From mboxrd@z Thu Jan  1 00:00:00 1970
Return-Path: <linux-kernel-owner@vger.kernel.org>
Received: (majordomo@vger.kernel.org) by vger.kernel.org via listexpand
	id S1753622AbcFGAlT (ORCPT <rfc822;w@1wt.eu>);
	Mon, 6 Jun 2016 20:41:19 -0400
Received: from zeniv.linux.org.uk ([195.92.253.2]:45018 "EHLO
	ZenIV.linux.org.uk" rhost-flags-OK-OK-OK-OK) by vger.kernel.org
	with ESMTP id S1752480AbcFGAlS (ORCPT
	<rfc822;linux-kernel@vger.kernel.org>);
	Mon, 6 Jun 2016 20:41:18 -0400
Date: Tue, 7 Jun 2016 01:40:58 +0100
From: Al Viro <viro@ZenIV.linux.org.uk>
To: Linus Torvalds <torvalds@linux-foundation.org>
Cc: Dave Hansen <dave.hansen@intel.com>, "Chen, Tim C" <tim.c.chen@intel.com>,
        Ingo Molnar <mingo@redhat.com>, Davidlohr Bueso <dbueso@suse.de>,
        "Peter Zijlstra (Intel)" <peterz@infradead.org>,
        Jason Low <jason.low2@hp.com>, Michel Lespinasse <walken@google.com>,
        "Paul E. McKenney" <paulmck@linux.vnet.ibm.com>,
        Waiman Long <waiman.long@hp.com>, LKML <linux-kernel@vger.kernel.org>
Subject: Re: performance delta after VFS i_mutex=>i_rwsem conversion
Message-ID: <20160607004058.GH14480@ZenIV.linux.org.uk>
References: <5755D671.9070908@intel.com>
 <CA+55aFxH_7wjo_BgUPK5iomWedE2=DaUZVX-yruHOWEk7OTiHQ@mail.gmail.com>
 <20160606211522.GF14480@ZenIV.linux.org.uk>
 <CA+55aFw6oTECJ-GvYwkz4+RBgBoKiwPXfygOCZzX1V=KUEMG-g@mail.gmail.com>
 <20160606220753.GG14480@ZenIV.linux.org.uk>
 <alpine.LFD.2.20.1606061649070.12258@i7>
MIME-Version: 1.0
Content-Type: text/plain; charset=iso-8859-1
Content-Disposition: inline
Content-Transfer-Encoding: 8bit
In-Reply-To: <alpine.LFD.2.20.1606061649070.12258@i7>
User-Agent: Mutt/1.6.0 (2016-04-01)
Sender: linux-kernel-owner@vger.kernel.org
List-ID: <linux-kernel.vger.kernel.org>
X-Mailing-List: linux-kernel@vger.kernel.org

On Mon, Jun 06, 2016 at 04:50:59PM -0700, Linus Torvalds wrote:
> 
> 
> On Mon, 6 Jun 2016, Al Viro wrote:
> > 
> > True in general, but here we really do a lot under that ->d_lock - all
> > list traversals are under it.  So I suspect that contention on nested
> > lock is not an issue in that particular load.  It's certainly a separate
> > commit, so we'll see how much does it give on its own, but I doubt that
> > it'll be anywhere near enough.
> 
> Hmm.

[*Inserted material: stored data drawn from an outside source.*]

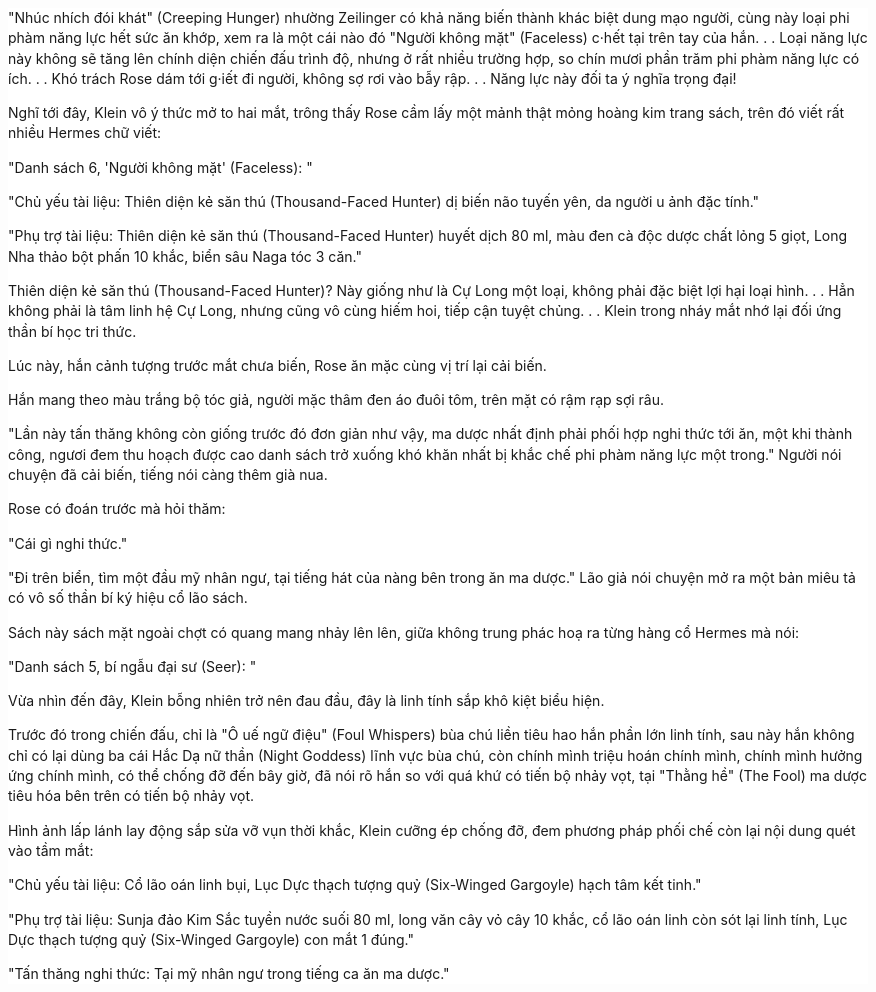 "Nhúc nhích đói khát" (Creeping Hunger) nhường Zeilinger có khả năng biến thành khác biệt dung mạo người, cùng này loại phi phàm năng lực hết sức ăn khớp, xem ra là một cái nào đó "Người không mặt" (Faceless) c·hết tại trên tay của hắn. . . Loại năng lực này không sẽ tăng lên chính diện chiến đấu trình độ, nhưng ở rất nhiều trường hợp, so chín mươi phần trăm phi phàm năng lực có ích. . . Khó trách Rose dám tới g·iết đi người, không sợ rơi vào bẫy rập. . . Năng lực này đối ta ý nghĩa trọng đại!

Nghĩ tới đây, Klein vô ý thức mở to hai mắt, trông thấy Rose cầm lấy một mảnh thật mỏng hoàng kim trang sách, trên đó viết rất nhiều Hermes chữ viết:

"Danh sách 6, 'Người không mặt' (Faceless): "

"Chủ yếu tài liệu: Thiên diện kẻ săn thú (Thousand-Faced Hunter) dị biến não tuyến yên, da người u ảnh đặc tính."

"Phụ trợ tài liệu: Thiên diện kẻ săn thú (Thousand-Faced Hunter) huyết dịch 80 ml, màu đen cà độc dược chất lỏng 5 giọt, Long Nha thảo bột phấn 10 khắc, biển sâu Naga tóc 3 căn."

Thiên diện kẻ săn thú (Thousand-Faced Hunter)? Này giống như là Cự Long một loại, không phải đặc biệt lợi hại loại hình. . . Hẳn không phải là tâm linh hệ Cự Long, nhưng cũng vô cùng hiếm hoi, tiếp cận tuyệt chủng. . . Klein trong nháy mắt nhớ lại đối ứng thần bí học tri thức.

Lúc này, hắn cảnh tượng trước mắt chưa biến, Rose ăn mặc cùng vị trí lại cải biến.

Hắn mang theo màu trắng bộ tóc giả, người mặc thâm đen áo đuôi tôm, trên mặt có rậm rạp sợi râu.

"Lần này tấn thăng không còn giống trước đó đơn giản như vậy, ma dược nhất định phải phối hợp nghi thức tới ăn, một khi thành công, ngươi đem thu hoạch được cao danh sách trở xuống khó khăn nhất bị khắc chế phi phàm năng lực một trong." Người nói chuyện đã cải biến, tiếng nói càng thêm già nua.

Rose có đoán trước mà hỏi thăm:

"Cái gì nghi thức."

"Đi trên biển, tìm một đầu mỹ nhân ngư, tại tiếng hát của nàng bên trong ăn ma dược." Lão giả nói chuyện mở ra một bản miêu tả có vô số thần bí ký hiệu cổ lão sách.

Sách này sách mặt ngoài chợt có quang mang nhảy lên lên, giữa không trung phác hoạ ra từng hàng cổ Hermes mà nói:

"Danh sách 5, bí ngẫu đại sư (Seer): "

Vừa nhìn đến đây, Klein bỗng nhiên trở nên đau đầu, đây là linh tính sắp khô kiệt biểu hiện.

Trước đó trong chiến đấu, chỉ là "Ô uế ngữ điệu" (Foul Whispers) bùa chú liền tiêu hao hắn phần lớn linh tính, sau này hắn không chỉ có lại dùng ba cái Hắc Dạ nữ thần (Night Goddess) lĩnh vực bùa chú, còn chính mình triệu hoán chính mình, chính mình hưởng ứng chính mình, có thể chống đỡ đến bây giờ, đã nói rõ hắn so với quá khứ có tiến bộ nhảy vọt, tại "Thằng hề" (The Fool) ma dược tiêu hóa bên trên có tiến bộ nhảy vọt.

Hình ảnh lấp lánh lay động sắp sửa vỡ vụn thời khắc, Klein cưỡng ép chống đỡ, đem phương pháp phối chế còn lại nội dung quét vào tầm mắt:

"Chủ yếu tài liệu: Cổ lão oán linh bụi, Lục Dực thạch tượng quỷ (Six-Winged Gargoyle) hạch tâm kết tinh."

"Phụ trợ tài liệu: Sunja đảo Kim Sắc tuyền nước suối 80 ml, long văn cây vỏ cây 10 khắc, cổ lão oán linh còn sót lại linh tính, Lục Dực thạch tượng quỷ (Six-Winged Gargoyle) con mắt 1 đúng."

"Tấn thăng nghi thức: Tại mỹ nhân ngư trong tiếng ca ăn ma dược."
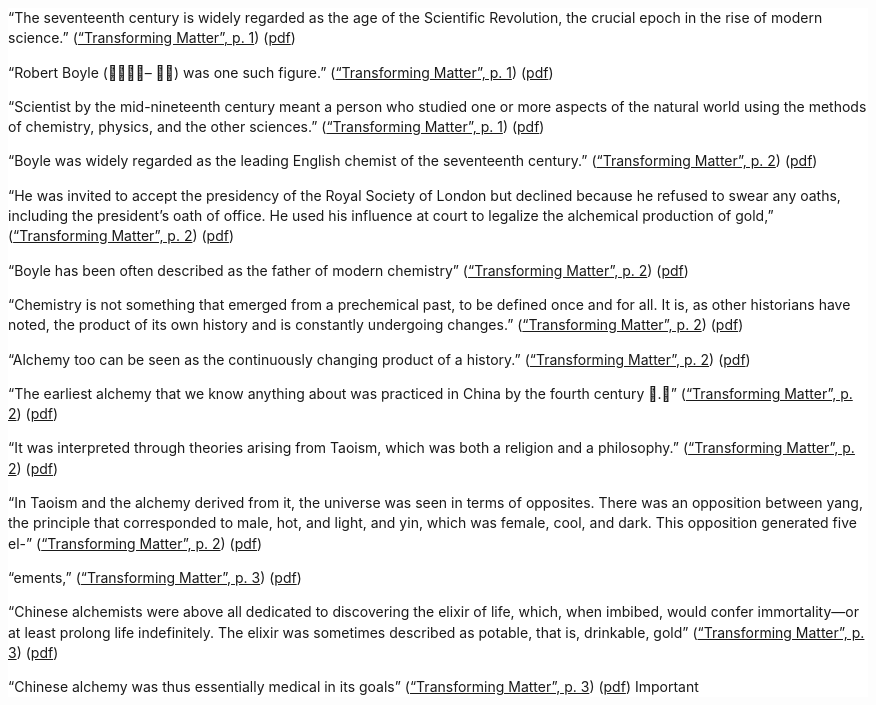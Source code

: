 “The seventeenth century is widely regarded as the age of the Scientific Revolution, the crucial epoch in the rise of modern science.” ([“Transforming Matter”, p. 1](zotero://select/library/items/4MKW3B42)) ([pdf](zotero://open-pdf/library/items/BQVTCMV8?page=14&annotation=K6HFTLNN))

“Robert Boyle (– ) was one such figure.” ([“Transforming Matter”, p. 1](zotero://select/library/items/4MKW3B42)) ([pdf](zotero://open-pdf/library/items/BQVTCMV8?page=14&annotation=EHZ4BYRW))

“Scientist by the mid-nineteenth century meant a person who studied one or more aspects of the natural world using the methods of chemistry, physics, and the other sciences.” ([“Transforming Matter”, p. 1](zotero://select/library/items/4MKW3B42)) ([pdf](zotero://open-pdf/library/items/BQVTCMV8?page=14&annotation=5NKKAVDS))

“Boyle was widely regarded as the leading English chemist of the seventeenth century.” ([“Transforming Matter”, p. 2](zotero://select/library/items/4MKW3B42)) ([pdf](zotero://open-pdf/library/items/BQVTCMV8?page=15&annotation=U8CQYPZW))

“He was invited to accept the presidency of the Royal Society of London but declined because he refused to swear any oaths, including the president’s oath of office. He used his influence at court to legalize the alchemical production of gold,” ([“Transforming Matter”, p. 2](zotero://select/library/items/4MKW3B42)) ([pdf](zotero://open-pdf/library/items/BQVTCMV8?page=15&annotation=F6IXEHTS))

“Boyle has been often described as the father of modern chemistry” ([“Transforming Matter”, p. 2](zotero://select/library/items/4MKW3B42)) ([pdf](zotero://open-pdf/library/items/BQVTCMV8?page=15&annotation=FN4JUJVK))

“Chemistry is not something that emerged from a prechemical past, to be defined once and for all. It is, as other historians have noted, the product of its own history and is constantly undergoing changes.” ([“Transforming Matter”, p. 2](zotero://select/library/items/4MKW3B42)) ([pdf](zotero://open-pdf/library/items/BQVTCMV8?page=15&annotation=U7CFD7KC))

“Alchemy too can be seen as the continuously changing product of a history.” ([“Transforming Matter”, p. 2](zotero://select/library/items/4MKW3B42)) ([pdf](zotero://open-pdf/library/items/BQVTCMV8?page=15&annotation=GAJR2UEK))

“The earliest alchemy that we know anything about was practiced in China by the fourth century .” ([“Transforming Matter”, p. 2](zotero://select/library/items/4MKW3B42)) ([pdf](zotero://open-pdf/library/items/BQVTCMV8?page=15&annotation=KS6CA8R7))

“It was interpreted through theories arising from Taoism, which was both a religion and a philosophy.” ([“Transforming Matter”, p. 2](zotero://select/library/items/4MKW3B42)) ([pdf](zotero://open-pdf/library/items/BQVTCMV8?page=15&annotation=ZKXYRQP8))

“In Taoism and the alchemy derived from it, the universe was seen in terms of opposites. There was an opposition between yang, the principle that corresponded to male, hot, and light, and yin, which was female, cool, and dark. This opposition generated five el-” ([“Transforming Matter”, p. 2](zotero://select/library/items/4MKW3B42)) ([pdf](zotero://open-pdf/library/items/BQVTCMV8?page=15&annotation=9C2R3FN9))

“ements,” ([“Transforming Matter”, p. 3](zotero://select/library/items/4MKW3B42)) ([pdf](zotero://open-pdf/library/items/BQVTCMV8?page=16&annotation=RCNTQFQ4))

“Chinese alchemists were above all dedicated to discovering the elixir of life, which, when imbibed, would confer immortality—or at least prolong life indefinitely. The elixir was sometimes described as potable, that is, drinkable, gold” ([“Transforming Matter”, p. 3](zotero://select/library/items/4MKW3B42)) ([pdf](zotero://open-pdf/library/items/BQVTCMV8?page=16&annotation=P4927KAV))

“Chinese alchemy was thus essentially medical in its goals” ([“Transforming Matter”, p. 3](zotero://select/library/items/4MKW3B42)) ([pdf](zotero://open-pdf/library/items/BQVTCMV8?page=16&annotation=HLFSRNRR)) Important
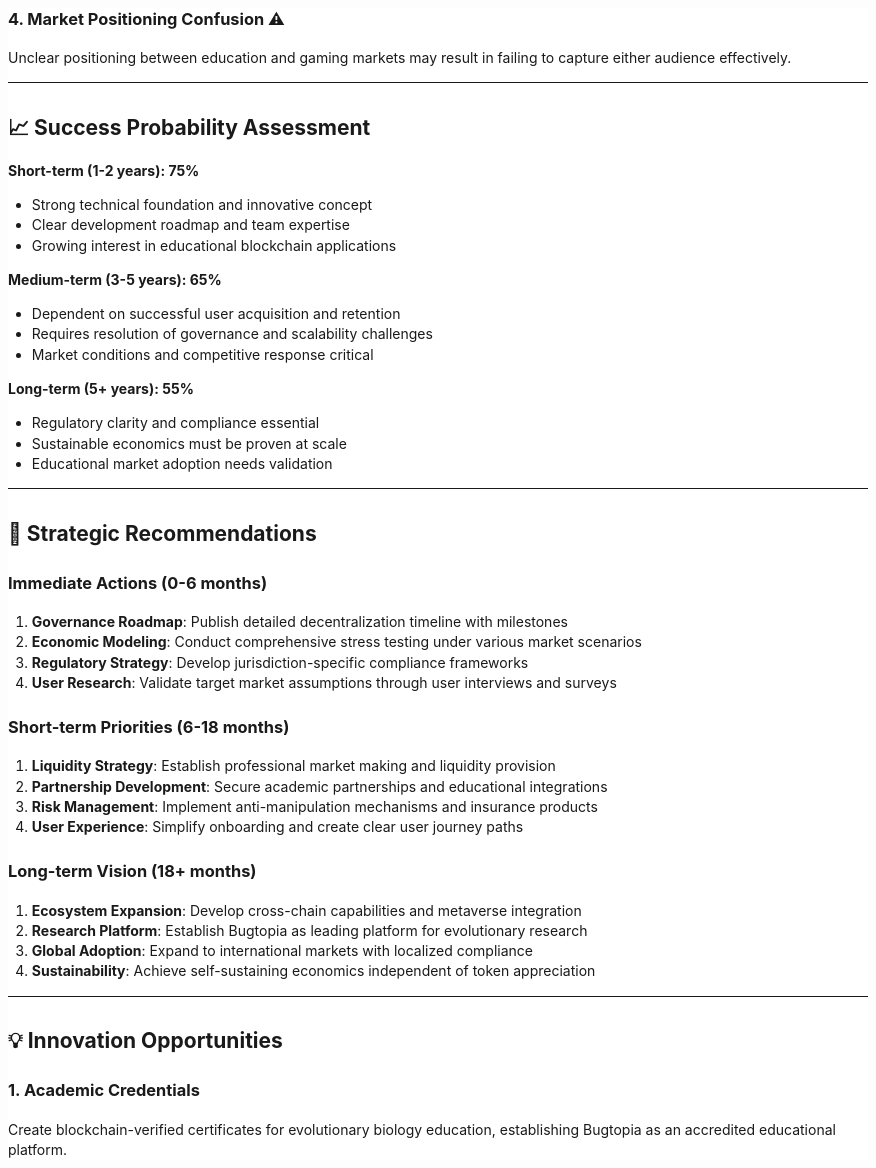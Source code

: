 ### 4. **Market Positioning Confusion** ⚠️
Unclear positioning between education and gaming markets may result in failing to capture either audience effectively.

---

## 📈 Success Probability Assessment

**Short-term (1-2 years): 75%**
- Strong technical foundation and innovative concept
- Clear development roadmap and team expertise
- Growing interest in educational blockchain applications

**Medium-term (3-5 years): 65%**
- Dependent on successful user acquisition and retention
- Requires resolution of governance and scalability challenges
- Market conditions and competitive response critical

**Long-term (5+ years): 55%**
- Regulatory clarity and compliance essential
- Sustainable economics must be proven at scale
- Educational market adoption needs validation

---

## 🎯 Strategic Recommendations

### Immediate Actions (0-6 months)
1. **Governance Roadmap**: Publish detailed decentralization timeline with milestones
2. **Economic Modeling**: Conduct comprehensive stress testing under various market scenarios
3. **Regulatory Strategy**: Develop jurisdiction-specific compliance frameworks
4. **User Research**: Validate target market assumptions through user interviews and surveys

### Short-term Priorities (6-18 months)
1. **Liquidity Strategy**: Establish professional market making and liquidity provision
2. **Partnership Development**: Secure academic partnerships and educational integrations
3. **Risk Management**: Implement anti-manipulation mechanisms and insurance products
4. **User Experience**: Simplify onboarding and create clear user journey paths

### Long-term Vision (18+ months)
1. **Ecosystem Expansion**: Develop cross-chain capabilities and metaverse integration
2. **Research Platform**: Establish Bugtopia as leading platform for evolutionary research
3. **Global Adoption**: Expand to international markets with localized compliance
4. **Sustainability**: Achieve self-sustaining economics independent of token appreciation

---

## 💡 Innovation Opportunities

### 1. **Academic Credentials**
Create blockchain-verified certificates for evolutionary biology education, establishing Bugtopia as an accredited educational platform.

Maybe. 
> 
> But at least we can try to minimize everything that happens under the 
> dentry->d_lock spinlock. 
> 
> So how about this patch? It's entirely untested, but it rewrites that 
> readdir() function to try to do the minimum possible under the d_lock 
> spinlock.
> 
> I say "rewrite", because it really is totally different. It's not just 
> that the nested "next" locking is gone, it also treats the cursor very 
> differently and tries to avoid doing any unnecessary cursor list 
> operations.

Similar to what I've got here, except that mine has a couple of helper
functions usable in dcache_dir_lseek() as well:

next_positive(parent, child, n) - returns nth positive child after that one
or NULL if there's less than n such.  NULL as the second argument => search
from the beginning.

move_cursor(cursor, child) - moves cursor immediately past child *or* to
the very end if child is NULL.

The third commit in series will be the lockless replacement for
for next_positive().  move_cursor() is easy - it became simply
	struct dentry *parent = cursor->d_parent;
	unsigned n, *seq = &parent->d_inode->i_dir_seq;
	spin_lock(&parent->d_lock);
        for (;;) {
                n = *seq;
                if (!(n & 1) && cmpxchg(seq, n, n + 1) == n)  
                        break;
                cpu_relax();
        }
        __list_del(cursor->d_child.prev, cursor->d_child.next);
        if (child)
                list_add(&cursor->d_child, &child->d_child);
        else
                list_add_tail(&cursor->d_child, &parent->d_subdirs);
	smp_store_release(seq, n + 2);
	spin_unlock(&parent->d_lock);

with

static struct dentry *next_positive(struct dentry *parent,
                                    struct dentry *child, int count)
{
        struct list_head *p = child ? &child->d_child : &parent->d_subdirs;
        unsigned *seq = &parent->d_inode->i_dir_seq, n;
        do {
                int i = count;
                n = smp_load_acquire(seq) & ~1;
                rcu_read_lock();
                do {
                        p = p->next;
                        if (p == &parent->d_subdirs) {
                                child = NULL;
                                break;
                        }
                        child = list_entry(p, struct dentry, d_child);
                } while (!simple_positive(child) || --i);
                rcu_read_unlock();
        } while (unlikely(smp_load_acquire(seq) != n));
        return child;
}
as initial attempt at lockless next_positive(); barriers are probably wrong,
though...